• PROBLEM REQUIREMENTS: Please print the records below word for word.

• INFORMATION:
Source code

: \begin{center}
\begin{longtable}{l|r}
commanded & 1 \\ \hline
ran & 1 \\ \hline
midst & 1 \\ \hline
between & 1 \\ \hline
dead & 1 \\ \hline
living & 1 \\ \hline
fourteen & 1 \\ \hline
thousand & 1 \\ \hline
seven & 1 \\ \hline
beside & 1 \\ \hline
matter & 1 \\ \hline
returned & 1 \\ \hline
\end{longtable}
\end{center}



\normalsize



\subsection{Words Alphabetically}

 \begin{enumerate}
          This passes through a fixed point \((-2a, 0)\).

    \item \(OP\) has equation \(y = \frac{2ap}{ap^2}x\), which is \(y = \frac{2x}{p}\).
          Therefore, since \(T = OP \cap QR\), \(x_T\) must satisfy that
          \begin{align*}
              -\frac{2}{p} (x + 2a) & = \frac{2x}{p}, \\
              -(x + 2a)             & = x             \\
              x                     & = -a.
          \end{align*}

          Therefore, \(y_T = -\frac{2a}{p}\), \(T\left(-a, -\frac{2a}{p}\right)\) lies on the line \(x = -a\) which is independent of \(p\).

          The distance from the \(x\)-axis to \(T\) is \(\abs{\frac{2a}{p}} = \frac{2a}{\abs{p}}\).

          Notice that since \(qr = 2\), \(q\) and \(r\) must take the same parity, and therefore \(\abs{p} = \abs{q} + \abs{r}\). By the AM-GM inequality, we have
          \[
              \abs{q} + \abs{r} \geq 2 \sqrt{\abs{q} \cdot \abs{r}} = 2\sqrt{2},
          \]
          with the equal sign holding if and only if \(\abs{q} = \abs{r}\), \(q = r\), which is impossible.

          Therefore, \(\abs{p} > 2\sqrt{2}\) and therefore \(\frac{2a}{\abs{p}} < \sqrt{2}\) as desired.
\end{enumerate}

• WORKED SOLUTION:
Source code

: \begin{center}
\begin{longtable}{l|r}
commanded & 1 \\ \hline
ran & 1 \\ \hline
midst & 1 \\ \hline
between & 1 \\ \hline
dead & 1 \\ \hline
living & 1 \\ \hline
fourteen & 1 \\ \hline
thousand & 1 \\ \hline
seven & 1 \\ \hline
beside & 1 \\ \hline
matter & 1 \\ \hline
returned & 1 \\ \hline
\end{longtable}
\end{center}



\normalsize



\subsection{Words Alphabetically}

 \begin{enumerate}
          This passes through a fixed point \((-2a, 0)\).

    \item \(OP\) has equation \(y = \frac{2ap}{ap^2}x\), which is \(y = \frac{2x}{p}\).
          Therefore, since \(T = OP \cap QR\), \(x_T\) must satisfy that
          \begin{align*}
              -\frac{2}{p} (x + 2a) & = \frac{2x}{p}, \\
              -(x + 2a)             & = x             \\
              x                     & = -a.
          \end{align*}

          Therefore, \(y_T = -\frac{2a}{p}\), \(T\left(-a, -\frac{2a}{p}\right)\) lies on the line \(x = -a\) which is independent of \(p\).

          The distance from the \(x\)-axis to \(T\) is \(\abs{\frac{2a}{p}} = \frac{2a}{\abs{p}}\).

          Notice that since \(qr = 2\), \(q\) and \(r\) must take the same parity, and therefore \(\abs{p} = \abs{q} + \abs{r}\). By the AM-GM inequality, we have
          \[
              \abs{q} + \abs{r} \geq 2 \sqrt{\abs{q} \cdot \abs{r}} = 2\sqrt{2},
          \]
          with the equal sign holding if and only if \(\abs{q} = \abs{r}\), \(q = r\), which is impossible.

          Therefore, \(\abs{p} > 2\sqrt{2}\) and therefore \(\frac{2a}{\abs{p}} < \sqrt{2}\) as desired.
\end{enumerate}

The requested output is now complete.